## WORK TASK
Exact copy, no pictures: output each line below as it stands.

»»

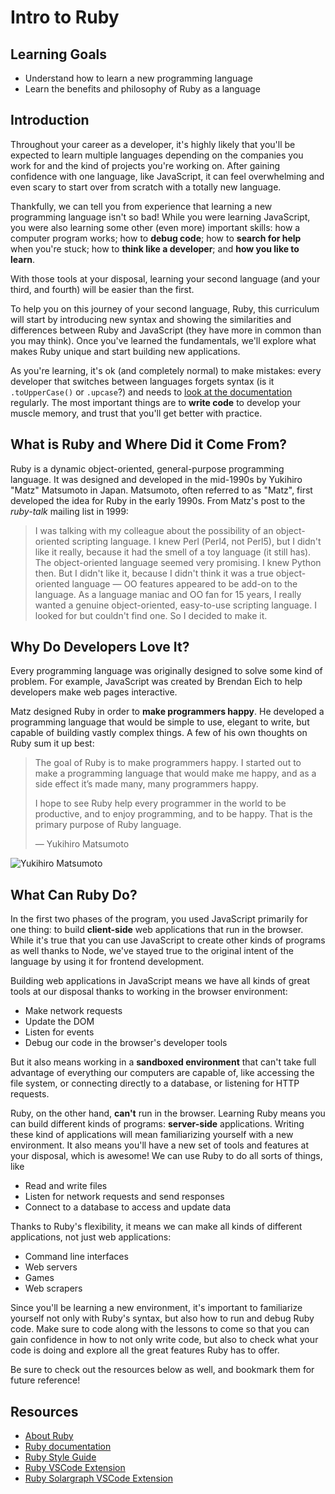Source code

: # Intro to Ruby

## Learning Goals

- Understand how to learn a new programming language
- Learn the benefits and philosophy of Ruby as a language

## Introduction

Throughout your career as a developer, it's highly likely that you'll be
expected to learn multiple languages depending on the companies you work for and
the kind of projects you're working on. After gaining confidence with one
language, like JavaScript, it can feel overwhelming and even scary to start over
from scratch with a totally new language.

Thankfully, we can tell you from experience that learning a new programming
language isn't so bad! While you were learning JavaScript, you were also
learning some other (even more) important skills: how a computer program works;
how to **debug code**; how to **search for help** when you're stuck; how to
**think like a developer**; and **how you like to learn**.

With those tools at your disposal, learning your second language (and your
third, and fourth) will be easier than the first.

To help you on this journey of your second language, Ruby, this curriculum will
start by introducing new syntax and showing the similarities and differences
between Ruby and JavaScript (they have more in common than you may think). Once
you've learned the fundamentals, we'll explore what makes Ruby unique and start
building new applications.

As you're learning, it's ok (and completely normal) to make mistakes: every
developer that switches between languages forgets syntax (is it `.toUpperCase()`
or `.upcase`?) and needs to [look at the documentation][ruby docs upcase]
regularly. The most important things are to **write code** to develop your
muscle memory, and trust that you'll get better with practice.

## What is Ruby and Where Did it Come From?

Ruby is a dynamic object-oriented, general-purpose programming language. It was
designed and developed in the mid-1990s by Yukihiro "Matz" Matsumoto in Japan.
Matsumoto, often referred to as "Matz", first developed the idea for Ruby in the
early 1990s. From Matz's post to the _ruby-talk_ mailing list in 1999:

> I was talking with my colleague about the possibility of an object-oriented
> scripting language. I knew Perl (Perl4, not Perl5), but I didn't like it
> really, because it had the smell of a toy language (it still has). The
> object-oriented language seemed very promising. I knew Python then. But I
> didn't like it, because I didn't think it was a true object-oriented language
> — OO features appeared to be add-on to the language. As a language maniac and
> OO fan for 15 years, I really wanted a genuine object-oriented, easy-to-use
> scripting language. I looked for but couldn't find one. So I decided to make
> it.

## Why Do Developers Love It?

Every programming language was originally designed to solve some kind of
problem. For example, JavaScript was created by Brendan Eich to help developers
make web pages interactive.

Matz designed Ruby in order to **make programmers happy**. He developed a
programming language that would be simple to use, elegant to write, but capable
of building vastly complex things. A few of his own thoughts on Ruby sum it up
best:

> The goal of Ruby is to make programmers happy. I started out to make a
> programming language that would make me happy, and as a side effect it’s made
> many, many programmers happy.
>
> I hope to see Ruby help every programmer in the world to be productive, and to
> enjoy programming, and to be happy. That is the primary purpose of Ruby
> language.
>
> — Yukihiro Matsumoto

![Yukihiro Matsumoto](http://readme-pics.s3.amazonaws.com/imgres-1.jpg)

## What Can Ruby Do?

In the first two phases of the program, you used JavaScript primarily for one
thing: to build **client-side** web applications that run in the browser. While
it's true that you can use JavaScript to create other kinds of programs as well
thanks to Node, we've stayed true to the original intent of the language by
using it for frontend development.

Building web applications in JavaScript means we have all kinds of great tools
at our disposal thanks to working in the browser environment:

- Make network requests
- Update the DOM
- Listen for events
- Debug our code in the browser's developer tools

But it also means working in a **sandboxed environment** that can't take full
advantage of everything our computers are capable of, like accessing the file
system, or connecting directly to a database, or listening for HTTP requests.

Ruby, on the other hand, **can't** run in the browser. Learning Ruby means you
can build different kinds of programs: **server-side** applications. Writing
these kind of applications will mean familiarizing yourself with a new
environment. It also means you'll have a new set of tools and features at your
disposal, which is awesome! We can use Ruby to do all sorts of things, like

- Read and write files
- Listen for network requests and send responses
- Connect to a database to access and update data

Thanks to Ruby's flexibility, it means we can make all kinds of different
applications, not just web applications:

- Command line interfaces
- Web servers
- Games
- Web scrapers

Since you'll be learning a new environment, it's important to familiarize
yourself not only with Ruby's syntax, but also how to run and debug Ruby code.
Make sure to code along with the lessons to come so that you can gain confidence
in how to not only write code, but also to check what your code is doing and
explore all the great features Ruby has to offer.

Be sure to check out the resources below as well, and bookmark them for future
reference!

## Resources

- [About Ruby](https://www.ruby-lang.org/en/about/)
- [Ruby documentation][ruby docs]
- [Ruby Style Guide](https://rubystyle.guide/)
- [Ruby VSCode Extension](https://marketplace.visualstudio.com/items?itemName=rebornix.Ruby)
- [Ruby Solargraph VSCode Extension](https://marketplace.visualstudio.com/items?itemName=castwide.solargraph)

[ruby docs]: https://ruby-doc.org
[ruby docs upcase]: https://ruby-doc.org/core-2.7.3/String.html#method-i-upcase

««

## RESPONSE AREA
Source code

: # Intro to Ruby

## Learning Goals

- Understand how to learn a new programming language
- Learn the benefits and philosophy of Ruby as a language

## Introduction

Throughout your career as a developer, it's highly likely that you'll be
expected to learn multiple languages depending on the companies you work for and
the kind of projects you're working on. After gaining confidence with one
language, like JavaScript, it can feel overwhelming and even scary to start over
from scratch with a totally new language.

Thankfully, we can tell you from experience that learning a new programming
language isn't so bad! While you were learning JavaScript, you were also
learning some other (even more) important skills: how a computer program works;
how to **debug code**; how to **search for help** when you're stuck; how to
**think like a developer**; and **how you like to learn**.

With those tools at your disposal, learning your second language (and your
third, and fourth) will be easier than the first.

To help you on this journey of your second language, Ruby, this curriculum will
start by introducing new syntax and showing the similarities and differences
between Ruby and JavaScript (they have more in common than you may think). Once
you've learned the fundamentals, we'll explore what makes Ruby unique and start
building new applications.

As you're learning, it's ok (and completely normal) to make mistakes: every
developer that switches between languages forgets syntax (is it `.toUpperCase()`
or `.upcase`?) and needs to [look at the documentation][ruby docs upcase]
regularly. The most important things are to **write code** to develop your
muscle memory, and trust that you'll get better with practice.

## What is Ruby and Where Did it Come From?

Ruby is a dynamic object-oriented, general-purpose programming language. It was
designed and developed in the mid-1990s by Yukihiro "Matz" Matsumoto in Japan.
Matsumoto, often referred to as "Matz", first developed the idea for Ruby in the
early 1990s. From Matz's post to the _ruby-talk_ mailing list in 1999:

> I was talking with my colleague about the possibility of an object-oriented
> scripting language. I knew Perl (Perl4, not Perl5), but I didn't like it
> really, because it had the smell of a toy language (it still has). The
> object-oriented language seemed very promising. I knew Python then. But I
> didn't like it, because I didn't think it was a true object-oriented language
> — OO features appeared to be add-on to the language. As a language maniac and
> OO fan for 15 years, I really wanted a genuine object-oriented, easy-to-use
> scripting language. I looked for but couldn't find one. So I decided to make
> it.

## Why Do Developers Love It?

Every programming language was originally designed to solve some kind of
problem. For example, JavaScript was created by Brendan Eich to help developers
make web pages interactive.

Matz designed Ruby in order to **make programmers happy**. He developed a
programming language that would be simple to use, elegant to write, but capable
of building vastly complex things. A few of his own thoughts on Ruby sum it up
best:

> The goal of Ruby is to make programmers happy. I started out to make a
> programming language that would make me happy, and as a side effect it’s made
> many, many programmers happy.
>
> I hope to see Ruby help every programmer in the world to be productive, and to
> enjoy programming, and to be happy. That is the primary purpose of Ruby
> language.
>
> — Yukihiro Matsumoto

![Yukihiro Matsumoto](http://readme-pics.s3.amazonaws.com/imgres-1.jpg)

## What Can Ruby Do?

In the first two phases of the program, you used JavaScript primarily for one
thing: to build **client-side** web applications that run in the browser. While
it's true that you can use JavaScript to create other kinds of programs as well
thanks to Node, we've stayed true to the original intent of the language by
using it for frontend development.

Building web applications in JavaScript means we have all kinds of great tools
at our disposal thanks to working in the browser environment:

- Make network requests
- Update the DOM
- Listen for events
- Debug our code in the browser's developer tools

But it also means working in a **sandboxed environment** that can't take full
advantage of everything our computers are capable of, like accessing the file
system, or connecting directly to a database, or listening for HTTP requests.

Ruby, on the other hand, **can't** run in the browser. Learning Ruby means you
can build different kinds of programs: **server-side** applications. Writing
these kind of applications will mean familiarizing yourself with a new
environment. It also means you'll have a new set of tools and features at your
disposal, which is awesome! We can use Ruby to do all sorts of things, like

- Read and write files
- Listen for network requests and send responses
- Connect to a database to access and update data

Thanks to Ruby's flexibility, it means we can make all kinds of different
applications, not just web applications:

- Command line interfaces
- Web servers
- Games
- Web scrapers

Since you'll be learning a new environment, it's important to familiarize
yourself not only with Ruby's syntax, but also how to run and debug Ruby code.
Make sure to code along with the lessons to come so that you can gain confidence
in how to not only write code, but also to check what your code is doing and
explore all the great features Ruby has to offer.

Be sure to check out the resources below as well, and bookmark them for future
reference!

## Resources

- [About Ruby](https://www.ruby-lang.org/en/about/)
- [Ruby documentation][ruby docs]
- [Ruby Style Guide](https://rubystyle.guide/)
- [Ruby VSCode Extension](https://marketplace.visualstudio.com/items?itemName=rebornix.Ruby)
- [Ruby Solargraph VSCode Extension](https://marketplace.visualstudio.com/items?itemName=castwide.solargraph)

[ruby docs]: https://ruby-doc.org
[ruby docs upcase]: https://ruby-doc.org/core-2.7.3/String.html#method-i-upcase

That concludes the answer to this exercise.